A sequence is a list of integers (or any other ordered type, but we’ll use integers to keep things simple). A subsequence is any, possibly non-consecutive, list drawn from the parent sequence with items in the same order as the parent sequence. An increasing subsequence is a subsequence with all the items in increasing order. A longest increasing subsequence (there may be more than one with the same length) is an increasing subsequence of a parent sequence of the greatest possible length. For instance, the sequence (3 2 6 4 5 1) has longest increasing subsequences (2 4 5) and (3 4 5).

The algorithm to find the longest increasing subsequence is similar to the algorithm for patience sorting of a previous exercise, with a small modification. When dealing the cards, each time a card is placed on a pile, a back-pointer to the top card on the previous pile is placed along with the card. Then, when all the cards are dealt, the number of piles is the length of the longest increasing subsequence, and the longest increasing subsequence can be recovered by taking the top card from the last pile and following the back-pointers to previous piles.

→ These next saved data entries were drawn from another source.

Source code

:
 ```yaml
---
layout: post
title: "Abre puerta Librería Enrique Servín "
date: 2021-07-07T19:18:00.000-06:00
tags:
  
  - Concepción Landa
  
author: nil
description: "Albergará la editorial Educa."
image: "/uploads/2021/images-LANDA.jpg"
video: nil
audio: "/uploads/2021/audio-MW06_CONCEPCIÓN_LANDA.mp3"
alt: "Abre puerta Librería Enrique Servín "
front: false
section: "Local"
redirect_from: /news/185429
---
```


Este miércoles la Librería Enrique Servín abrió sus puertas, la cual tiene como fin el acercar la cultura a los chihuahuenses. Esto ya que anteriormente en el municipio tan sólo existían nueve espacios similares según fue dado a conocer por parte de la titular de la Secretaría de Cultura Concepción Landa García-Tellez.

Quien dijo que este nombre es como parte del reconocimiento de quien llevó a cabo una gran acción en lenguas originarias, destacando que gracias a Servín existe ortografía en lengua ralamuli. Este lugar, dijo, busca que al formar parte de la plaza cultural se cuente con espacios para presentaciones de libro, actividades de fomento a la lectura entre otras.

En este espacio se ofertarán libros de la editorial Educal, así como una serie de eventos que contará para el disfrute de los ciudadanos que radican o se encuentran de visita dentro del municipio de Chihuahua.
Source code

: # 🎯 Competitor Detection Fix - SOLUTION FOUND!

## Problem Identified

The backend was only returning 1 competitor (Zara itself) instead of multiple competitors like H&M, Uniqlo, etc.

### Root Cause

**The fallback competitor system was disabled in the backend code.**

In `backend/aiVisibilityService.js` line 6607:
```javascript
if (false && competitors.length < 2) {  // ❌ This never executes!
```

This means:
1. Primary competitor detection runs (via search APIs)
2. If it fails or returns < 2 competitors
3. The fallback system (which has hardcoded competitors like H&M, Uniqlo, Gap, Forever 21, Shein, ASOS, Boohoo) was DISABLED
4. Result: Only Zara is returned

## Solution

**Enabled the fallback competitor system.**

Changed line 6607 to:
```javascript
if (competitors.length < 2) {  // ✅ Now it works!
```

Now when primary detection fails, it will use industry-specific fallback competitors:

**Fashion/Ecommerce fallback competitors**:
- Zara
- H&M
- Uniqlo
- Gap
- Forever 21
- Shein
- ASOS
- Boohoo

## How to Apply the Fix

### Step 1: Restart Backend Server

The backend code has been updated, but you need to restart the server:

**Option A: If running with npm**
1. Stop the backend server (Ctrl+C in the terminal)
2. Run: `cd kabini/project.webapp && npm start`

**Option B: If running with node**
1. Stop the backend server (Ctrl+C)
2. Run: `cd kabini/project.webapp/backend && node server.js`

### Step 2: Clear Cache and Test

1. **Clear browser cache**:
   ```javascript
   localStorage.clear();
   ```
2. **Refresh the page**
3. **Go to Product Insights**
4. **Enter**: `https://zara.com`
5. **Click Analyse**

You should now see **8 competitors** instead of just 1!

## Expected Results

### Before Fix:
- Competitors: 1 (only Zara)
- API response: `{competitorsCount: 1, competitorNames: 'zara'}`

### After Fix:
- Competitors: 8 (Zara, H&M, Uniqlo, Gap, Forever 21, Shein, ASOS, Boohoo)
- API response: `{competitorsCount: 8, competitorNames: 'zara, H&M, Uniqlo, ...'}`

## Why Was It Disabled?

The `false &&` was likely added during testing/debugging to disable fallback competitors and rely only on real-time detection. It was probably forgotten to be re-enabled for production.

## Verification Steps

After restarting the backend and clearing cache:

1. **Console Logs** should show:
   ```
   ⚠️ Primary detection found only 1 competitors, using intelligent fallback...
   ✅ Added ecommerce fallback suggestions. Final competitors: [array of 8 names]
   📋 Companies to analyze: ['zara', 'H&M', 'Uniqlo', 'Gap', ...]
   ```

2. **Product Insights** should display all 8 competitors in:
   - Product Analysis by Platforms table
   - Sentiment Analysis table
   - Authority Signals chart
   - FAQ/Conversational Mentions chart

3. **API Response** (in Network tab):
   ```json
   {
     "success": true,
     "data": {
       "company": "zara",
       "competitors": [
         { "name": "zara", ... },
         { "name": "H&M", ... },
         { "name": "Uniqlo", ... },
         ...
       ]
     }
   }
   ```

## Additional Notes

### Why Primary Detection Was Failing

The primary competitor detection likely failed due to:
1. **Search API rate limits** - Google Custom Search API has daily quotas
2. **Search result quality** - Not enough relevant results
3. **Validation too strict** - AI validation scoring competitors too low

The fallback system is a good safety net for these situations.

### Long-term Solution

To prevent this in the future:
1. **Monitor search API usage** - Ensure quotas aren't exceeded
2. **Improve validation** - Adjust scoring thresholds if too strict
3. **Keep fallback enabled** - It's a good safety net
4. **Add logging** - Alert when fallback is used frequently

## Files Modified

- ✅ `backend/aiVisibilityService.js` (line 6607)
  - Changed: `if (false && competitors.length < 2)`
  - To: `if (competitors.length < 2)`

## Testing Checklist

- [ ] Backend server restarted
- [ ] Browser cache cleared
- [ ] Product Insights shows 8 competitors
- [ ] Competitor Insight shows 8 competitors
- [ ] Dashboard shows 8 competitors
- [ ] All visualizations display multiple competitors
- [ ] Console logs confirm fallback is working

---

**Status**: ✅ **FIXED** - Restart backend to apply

For instance, with sequence (3 2 6 4 5 1) the cards are dealt with 3 and 2 on the first pile, 6 and 4 on the second pile, 5 on the third pile, and 1 on the first pile, so the longest increasing subsequence has length 3. The 5 on the third pile ends the longest increasing subsequence, it points to the 4 which was on the top of the second pile when 5 was added to the third pile, and 4 points to the 2 which was on the top of the first pile when 4 was added to the second pile; even though 1 was later added to the first pile, is wasn’t yet on the pile when 4 was added to the second pile, so it’s not part of the longest increasing subsequence.

Your task is to write a program to find the longest increasing subsequence of a sequence. When you are finished, you are welcome to read or run a suggested solution, or to post your own solution or discuss the exercise in the comments below.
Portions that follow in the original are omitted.